しかし、土地売却を依頼された不動産業者は、おおよその価格を売主と買主に提示して、売買の円滑化を図るのが一般的です。売主が仲介を依頼する不動産業者を決める場合、複数の会社に査定を依頼して査定価格を競わせる方法も一般化しています。土地売却の査定価格の算出は実際の取引価格から算出する方法と、土地の価値を精算する方法があります。土地の価値を精算する方法では、その土地に建てることができる建物の規模と大きさから、その土地の価値を逆算して求められます。いろいろな用途の建築物が大きく建てられる場合は高い値が付き、建物が建てられない場合は安値が付く仕組みです。

 

一方、実際の取引価格から算出する方法は、類似する物件の売買が成立した場合の成約価格か、実際に売りに出されている物件の販売価格が参考にされます。
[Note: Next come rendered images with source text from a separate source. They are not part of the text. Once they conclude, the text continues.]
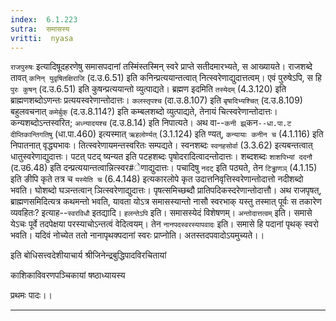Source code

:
 ```yaml
---
index:  6.1.223
sutra:  समासस्य
vritti:  nyasa
---
```


`राजपुरुषः` इत्यादिषूदहरणेषु समासपदानां तस्मिंस्तस्मिन् स्वरे प्राप्ते सतीदमारभ्यते, स आख्यायते। राजशब्दे तावत् `कनिन् युवृषितक्षिराजि` (द.उ.6.51) इति कनिन्प्रत्ययान्तत्वात् नित्स्वरेणाद्युदात्तत्वम्। एवं पुरुषेऽपि, स हि `पुरः कुषन्` (द.उ.6.51) इति कुषन्प्रत्ययान्तो व्युत्पाद्यते। ब्रह्मण इदमिति `तस्येदम्` (4.3.120) इति ब्राह्मणशब्दोऽणन्तः प्रत्ययस्वरेणान्तोदात्तः। `कलस्तृपश्च` (दा.उ.8.107) इति `बृषादिभ्यश्चित्` (द.उ.8.109) बहुलवचनात् `कमेर्बुक्` (द.उ.8.114?) इति कम्बलशब्दो व्युत्पाद्यते, तेनायं चित्स्वरेणान्तोदात्तः। कन्यशब्दोऽन्तस्वरित; `अध्न्यादयश्च` (द.उ.8.14) इति निपात्यते। अथ वा--`कनी झ्र्`कन`--धा.पा.ट दीप्तिकान्तिगतिषु` (धा.पा.460) इत्यस्मात् `ऋहलोर्ण्यत्` (3.1.124) इति ण्यत्, `कन्यायाः कनीन च` (4.1.116) इति निपातनात् वृद्ध्यभावः। तित्स्वरेणायमन्तस्वरितः सम्पद्यते। स्वनशब्दः `स्वनहसोर्वा` (3.3.62) इत्यबन्तत्वात् धातुस्वरेणाद्युदात्तः। पटत् पटद् ष्यन्यत इति पटहशब्दः पृषोदरादित्वादन्तोदात्तः। शब्दशब्दः `शाशपिभ्यां ददनौ` (द.उ6.48) इति दन्प्रत्ययान्तत्वान्नित्स्वर#ेणाद्युदात्तः। पचादिषु `नदट्` इति पठ्यते, तेन `टिड्ढाणञ्` (4.1.15) इति ङीपि कृते तत्र च `यस्येति च` (6.4.148) इत्यकारलोपे कृत उदात्तनिवृत्तिस्वरेणान्तोदात्तो नदीशब्दो भवति। घोशब्दो घञन्तत्वान् ञित्स्वरेणाद्युदात्तः। पृषत्समिच्छब्दौ प्रातिपदिकस्दरेणान्तोदात्तौ।
अथ राजपृषत्, ब्राह्मणसमिदित्यत्र कथमन्तो भवति, यावता योऽत्र समासस्यान्तो नासौ स्वरभाक् यस्तु तस्मात् पूर्वः स तकारेण व्यवहितः? इत्याह--`स्वरविधौ` इतद्यादि। `हलन्तेऽपि` इति। समासस्येदं विशेषणम्। `अन्तोदात्तत्वम्` इति। समासे येऽचः पूर्वे तदपेक्षया परस्याचोऽन्तत्वं वेदित्वयम्। तेन `नानपदस्वरस्यापवादः` इति। समासे हि पदानां पृथक् स्वरो भवति। यदिवं नोच्येत ततो नानापृथक्पदानां स्वरः प्राप्नोति। अतस्तदपवादोऽयमुच्यते।।

इति बोधिसत्त्वदेशीयाचार्य श्रीजिनेन्द्रबुद्धिपादविरचितायां

काशिकाविवरणपञ्चिकायां षष्ठाध्यायस्य

प्रथमः पादः।।
- - -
精算法で算出した場合は、建築後20年を経過した建物がある場合は価格に反映されません。むしろ撤去費用がかかると見なされて査定価格は安くなります。一方、実際の取引価格から算出する方法では、古い建物でも買い手が付きそうな場合は不動産の価値に含められます。その場所の特殊事情も査定価格に反映され、最寄り駅からの近さや学校・病院・スーパーなどの生活に必要な施設が近くにあるかどうかも査定価格に反映されます。

 

複数の不動産業者が査定価格を競うような環境下では、査定価格を相場よりも高く設定し、とりあえず、媒介契約を獲得しようとする不動産業者も現れる場合があります。あくまでも、不動産の取引価格は売主と買主が合意して決めることなので、査定価格に過度に信頼を置きすぎると実態と離れてしまいます。不動産を売却する場合は、地元の中小の不動産業者と全国展開をしている大手の不動産業者を取り混ぜて依頼し、信頼のおける業者を選びたいものです。